Showing posts with label interview. Show all posts
Showing posts with label interview. Show all posts

Friday, May 29, 2009

Interviews

Interviews are my worst nightmare (other than having the lady from Ring crawl out of my TV, Chuckie to be under my bed, Freddy Krueger to live in my dreams, and Bloody Mary to live in my mirror and scary midget demonic clowns hopping /running around with minituare daggers all happening at the same time. Right Syuh?).





And I dread interviews so much. Why? It is actually not the fear of being rejected during the interview, but rather, not being prepared to give a speech about myself. I am fine with the fact that they ask questions that require me to state my point of view.

However, the killer question during the interview would have to be "Tell me about yourself". Trust me, if you were my interviewer, you'd pretty much want to smack me on the head. Because I always emphasize on the 'wrong' things.

Like in a recent interview that I went to, I was asked to tell them more about myself. And as always, I startd off with my interest. Soon enough, I landed myself in the "I appreciate Arts, but it wouldn't seem like the 'usual' Arts to some, because I enjoy tattoos and body piercings". And then, totally in my own zone, I'll relate incidents (sometimes even chuckling to myself) or events where I got to see beautiful art pieces (the tattoos and body piercings) up close and personal. And I even talked about wanting to head to Thailand to check out the Vegetarian festival because of the body piercings they do there.

The awkwardness would only come when I look up at them, to only see a horrified/bewildered face staring back at me.



And if that isn't bad enough, I have the habit of saying "Errhhh...", "Urm...." and even "And so on", so much that even I find it irritating.

Interviewer: So tell me something about yourself.

Me:I enjoy sports because I think that it is one of the few ways to unleash my potential without having to be judged based on my looks and speech. It also takes my mind of off things and so on.

If I were the interviewer, i'd simply shoot back with a "What the heck is so on?".

Thankfully, all the interviews that I have been to, have nice interviewers.
Why oh why must they have interviews for so many events? It's not as if we're attending some beauty pageant or anything like that. True, we'll be asked questions that require to be answered on the spot, but never something that suggests telling them more about myself.


But then again, it's funny as I relate the entire scenario back at home. I guess I'm so used to the fact that my family accepts Art and are really open-minded, that I relate my opinions just like how I do it at home. And it beats giving beauty pageant answers.


WORLD PEACE Pictures, Images and Photos


I think most of my classmates know about that part already, if they've been reading my answers on the various articles posted on MEL. And of course, my friends who may know too much about me and my point of view. Hahah!

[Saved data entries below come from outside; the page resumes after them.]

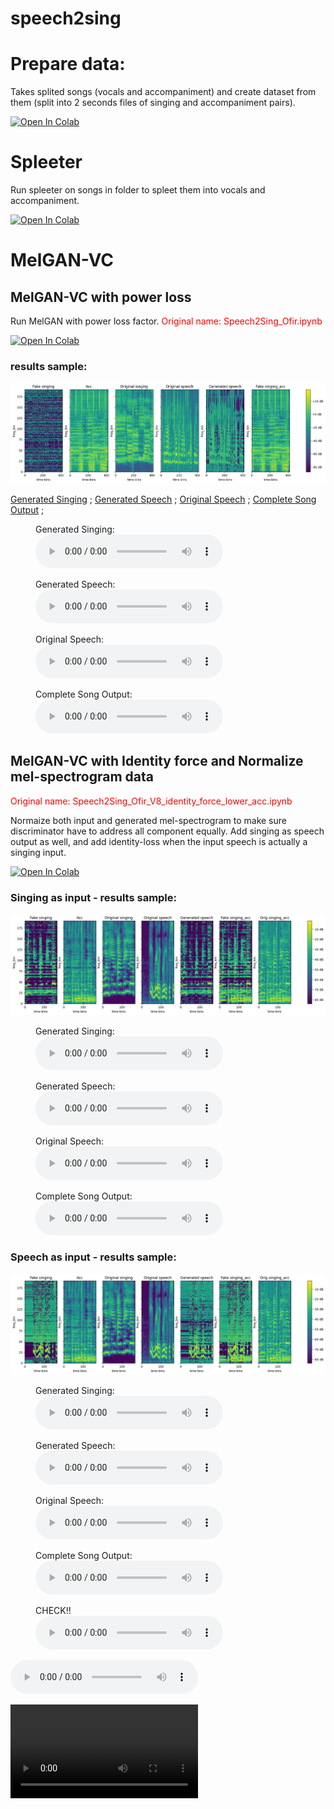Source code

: # speech2sing

# Prepare data:
Takes splited songs (vocals and accompaniment) and create dataset from them (split into 2 seconds files of singing and accompaniment pairs).

[![Open In Colab](https://colab.research.google.com/assets/colab-badge.svg)](https://colab.research.google.com/github/OfirShechter/speech2sing/blob/main/data_preparation/Data_Prepare.ipynb)

# Spleeter
Run spleeter on songs in folder to spleet them into vocals and accompaniment.

[![Open In Colab](https://colab.research.google.com/assets/colab-badge.svg)](https://colab.research.google.com/github/OfirShechter/speech2sing/blob/main/data_preparation/spleeter.ipynb)

# MelGAN-VC
## MelGAN-VC with power loss
Run MelGAN with power loss factor. <span style="color:red">Original name: Speech2Sing_Ofir.ipynb</span>

[![Open In Colab](https://colab.research.google.com/assets/colab-badge.svg)](https://colab.research.google.com/github/OfirShechter/speech2sing/blob/main/MelGAN-VC/with-power-loss.ipynb)

### results sample:
![Mel Spectrograms](./MelGAN-VC/results/with-power-loss/1/mel_spectrograms.png)

[Generated Singing](./MelGAN-VC/results/with-power-loss/1/generated_singing.wav) ;
[Generated Speech](./MelGAN-VC/results/with-power-loss/1/generated_speech.wav) ;
[Original Speech](./MelGAN-VC/results/with-power-loss/1/original_speech.wav) ;
[Complete Song Output](./MelGAN-VC/results/with-power-loss/1/fake_combine.wav) ;
<figure>
  <figcaption>Generated Singing:</figcaption>
  <audio controls>
    <source src="./MelGAN-VC/results/with-power-loss/1/generated_singing.wav" type="audio/mpeg">
  </audio>
</figure>

<figure>
  <figcaption>Generated Speech:</figcaption>
  <audio controls>
    <source src="./MelGAN-VC/results/with-power-loss/1/generated_speech.wav" type="audio/mpeg">
  </audio>
</figure>
<figure>
  <figcaption>Original Speech:</figcaption>
  <audio controls>
    <source src="./MelGAN-VC/results/with-power-loss/1/original_speech.wav" type="audio/mpeg">
  </audio>
</figure>
<figure>
  <figcaption>Complete Song Output:</figcaption>
  <audio controls>
    <source src="./MelGAN-VC/results/with-power-loss/1/fake_combine.wav" type="audio/mpeg">
  </audio>
</figure>

## MelGAN-VC with Identity force and Normalize mel-spectrogram data
<span style="color:red">Original name: Speech2Sing_Ofir_V8_identity_force_lower_acc.ipynb</span>

Normaize both input and generated mel-spectrogram to make sure discriminator have to address all component equally. Add singing as speech output as well, and add identity-loss when the input speech is actually a singing input.

[![Open In Colab](https://colab.research.google.com/assets/colab-badge.svg)](https://colab.research.google.com/github/OfirShechter/speech2sing/blob/main/MelGAN-VC/identity-force-and-normalization.ipynb)

### Singing as input - results sample:
![Mel Spectrograms](./MelGAN-VC/results/identity-force-and-normalization/singing/1/mel_spectrograms.png)

<figure>
  <figcaption>Generated Singing:</figcaption>
  <audio controls>
    <source src="./MelGAN-VC/results/identity-force-and-normalization/singing/1/generated_singing.wav" type="audio/mpeg">
    Your browser does not support the audio element.
  </audio>
</figure>
<figure>
  <figcaption>Generated Speech:</figcaption>
  <audio controls>
    <source src="./MelGAN-VC/results/identity-force-and-normalization/singing/1/generated_speech.wav" type="audio/mpeg">
    Your browser does not support the audio element.
  </audio>
</figure>
<figure>
  <figcaption>Original Speech:</figcaption>
  <audio controls>
    <source src="./MelGAN-VC/results/identity-force-and-normalization/singing/1/original_speech.wav" type="audio/mpeg">
    Your browser does not support the audio element.
  </audio>
</figure>
<figure>
  <figcaption>Complete Song Output:</figcaption>
  <audio controls>
    <source src="./MelGAN-VC/results/identity-force-and-normalization/singing/1/fake_combine.wav" type="audio/mpeg">
    Your browser does not support the audio element.
  </audio>
</figure>

### Speech as input - results sample:
![Mel Spectrograms](./MelGAN-VC/results/identity-force-and-normalization/speech/1/mel_spectrograms.png)

<figure>
  <figcaption>Generated Singing:</figcaption>
  <audio controls>
    <source src="./MelGAN-VC/results/identity-force-and-normalization/speech/1/generated_singing.wav" type="audio/mpeg">
    Your browser does not support the audio element.
  </audio>
</figure>
<figure>
  <figcaption>Generated Speech:</figcaption>
  <audio controls>
    <source src="./MelGAN-VC/results/identity-force-and-normalization/speech/1/generated_speech.wav" type="audio/mpeg">
    Your browser does not support the audio element.
  </audio>
</figure>
<figure>
  <figcaption>Original Speech:</figcaption>
  <audio controls>
    <source src="./MelGAN-VC/results/identity-force-and-normalization/speech/1/original_speech.wav" type="audio/mpeg">
    Your browser does not support the audio element.
  </audio>
</figure>
<figure>
  <figcaption>Complete Song Output:</figcaption>
  <audio controls>
    <source src="./MelGAN-VC/results/identity-force-and-normalization/speech/1/fake_combine.wav" type="audio/mpeg">
    Your browser does not support the audio element.
  </audio>
</figure>


<figure>
  <figcaption>CHECK!!</figcaption>
  <audio controls>
    <source src="original_speech.mp3" type="audio/mpeg">
    Your browser does not support the audio element.
  </audio>
</figure>

<audio controls src="original_speech.mp3" title="Title"></audio>

<video controls src="original_speech.mp4" title="Title"></video>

And other than finding difficulty in giving almost perfect answers to the random questions, I still have no idea why people find it hard to accept those with piercings/tattoos/weird sense of dressing (Weird/unique, you decide).

No matter how much we try to not judge a book by its cover, we always end up doing it.

And sometimes, I hate myself for doing so because when placing myself in that person's shoes, I'd never want anyone to judge me/think of me/ treat me like how I do to some.

Ridiculous.

And now you know, as to why I hate going to interviews. And it's because of interviews that always make me miss fruitful experiences and adventures.

I do hope that I can conquer this fear, or at least find a better answer to the questions soon. Or else, I'm screwed for future careers.


Till then.



Loves.

Tuesday, January 20, 2009

Interview at Temasek Polytechnic!

One word to describe the interview: Nerve-wrecking.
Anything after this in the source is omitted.